### Dataset excerpts
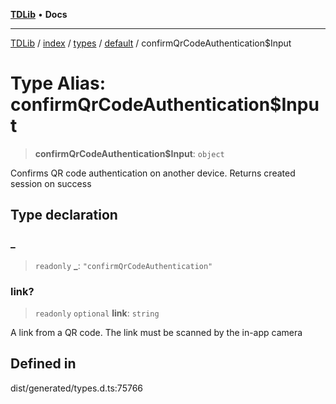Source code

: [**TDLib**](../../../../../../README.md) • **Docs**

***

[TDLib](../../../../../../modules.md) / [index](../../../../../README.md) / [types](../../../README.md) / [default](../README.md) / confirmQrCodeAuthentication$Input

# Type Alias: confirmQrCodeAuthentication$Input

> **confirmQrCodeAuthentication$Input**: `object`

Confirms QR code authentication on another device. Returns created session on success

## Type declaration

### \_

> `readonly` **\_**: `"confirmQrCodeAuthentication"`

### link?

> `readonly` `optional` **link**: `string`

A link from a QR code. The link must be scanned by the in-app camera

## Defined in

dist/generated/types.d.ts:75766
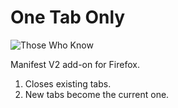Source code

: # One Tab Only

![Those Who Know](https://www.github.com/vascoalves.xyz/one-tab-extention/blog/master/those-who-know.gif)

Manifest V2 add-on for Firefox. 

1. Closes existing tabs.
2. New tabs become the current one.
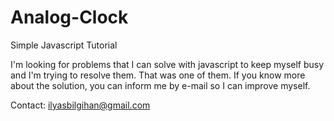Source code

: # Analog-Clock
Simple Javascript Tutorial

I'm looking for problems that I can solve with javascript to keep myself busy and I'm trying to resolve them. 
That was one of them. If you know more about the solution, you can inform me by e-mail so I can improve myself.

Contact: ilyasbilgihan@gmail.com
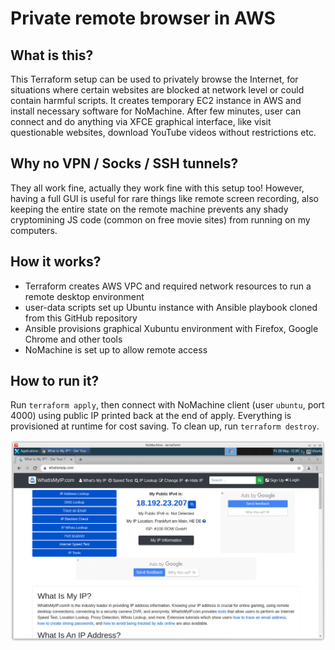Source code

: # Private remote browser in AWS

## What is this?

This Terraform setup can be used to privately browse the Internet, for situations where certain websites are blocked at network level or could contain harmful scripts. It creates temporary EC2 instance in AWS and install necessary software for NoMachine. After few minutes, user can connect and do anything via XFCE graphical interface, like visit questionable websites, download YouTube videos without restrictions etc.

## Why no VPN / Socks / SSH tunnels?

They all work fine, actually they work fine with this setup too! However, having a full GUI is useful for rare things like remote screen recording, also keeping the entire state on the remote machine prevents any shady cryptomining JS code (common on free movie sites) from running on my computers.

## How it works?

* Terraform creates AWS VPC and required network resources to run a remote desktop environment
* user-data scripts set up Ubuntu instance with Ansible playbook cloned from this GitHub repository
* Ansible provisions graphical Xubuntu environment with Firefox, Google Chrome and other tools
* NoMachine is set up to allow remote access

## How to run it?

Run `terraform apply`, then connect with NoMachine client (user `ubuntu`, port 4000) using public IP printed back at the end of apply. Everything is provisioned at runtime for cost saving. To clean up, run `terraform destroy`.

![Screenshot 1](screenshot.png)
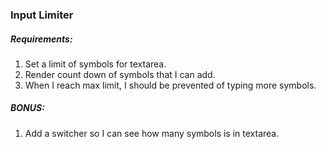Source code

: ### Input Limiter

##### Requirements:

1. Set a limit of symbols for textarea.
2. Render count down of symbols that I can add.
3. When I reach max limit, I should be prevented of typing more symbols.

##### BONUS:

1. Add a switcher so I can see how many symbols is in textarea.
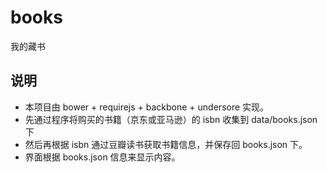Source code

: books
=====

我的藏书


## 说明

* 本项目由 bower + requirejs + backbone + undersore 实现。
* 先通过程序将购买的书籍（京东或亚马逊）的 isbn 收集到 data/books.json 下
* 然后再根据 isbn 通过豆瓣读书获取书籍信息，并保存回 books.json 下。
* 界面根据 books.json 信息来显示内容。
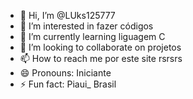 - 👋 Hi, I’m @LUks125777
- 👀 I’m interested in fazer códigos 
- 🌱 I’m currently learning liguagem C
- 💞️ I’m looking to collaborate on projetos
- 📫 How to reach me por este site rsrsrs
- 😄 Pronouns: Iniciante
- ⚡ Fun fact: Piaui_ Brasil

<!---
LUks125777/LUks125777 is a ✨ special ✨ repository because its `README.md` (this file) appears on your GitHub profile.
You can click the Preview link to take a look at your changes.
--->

---

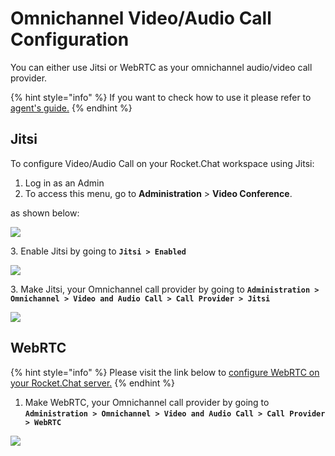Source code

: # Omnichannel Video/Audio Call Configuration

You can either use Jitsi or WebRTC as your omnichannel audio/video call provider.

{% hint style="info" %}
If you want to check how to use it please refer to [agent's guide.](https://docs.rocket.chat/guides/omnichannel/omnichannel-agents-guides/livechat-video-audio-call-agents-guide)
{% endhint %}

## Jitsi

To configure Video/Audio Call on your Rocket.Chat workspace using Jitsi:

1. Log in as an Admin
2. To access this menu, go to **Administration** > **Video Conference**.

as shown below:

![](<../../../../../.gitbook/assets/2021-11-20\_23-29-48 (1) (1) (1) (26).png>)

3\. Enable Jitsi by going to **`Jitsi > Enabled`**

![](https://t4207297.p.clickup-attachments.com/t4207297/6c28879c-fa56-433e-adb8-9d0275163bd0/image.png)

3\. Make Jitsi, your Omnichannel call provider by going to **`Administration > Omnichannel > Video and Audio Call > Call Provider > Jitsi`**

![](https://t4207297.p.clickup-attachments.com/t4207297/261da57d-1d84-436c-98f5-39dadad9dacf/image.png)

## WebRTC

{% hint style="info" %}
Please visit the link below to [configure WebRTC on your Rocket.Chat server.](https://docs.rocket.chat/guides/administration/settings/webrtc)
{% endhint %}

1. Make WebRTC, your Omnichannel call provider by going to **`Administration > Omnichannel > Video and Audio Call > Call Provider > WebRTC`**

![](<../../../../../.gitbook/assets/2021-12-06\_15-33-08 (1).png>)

### Assigned task
Tell how many lines above include the word "going". Give the number alone.

### Problem solution
3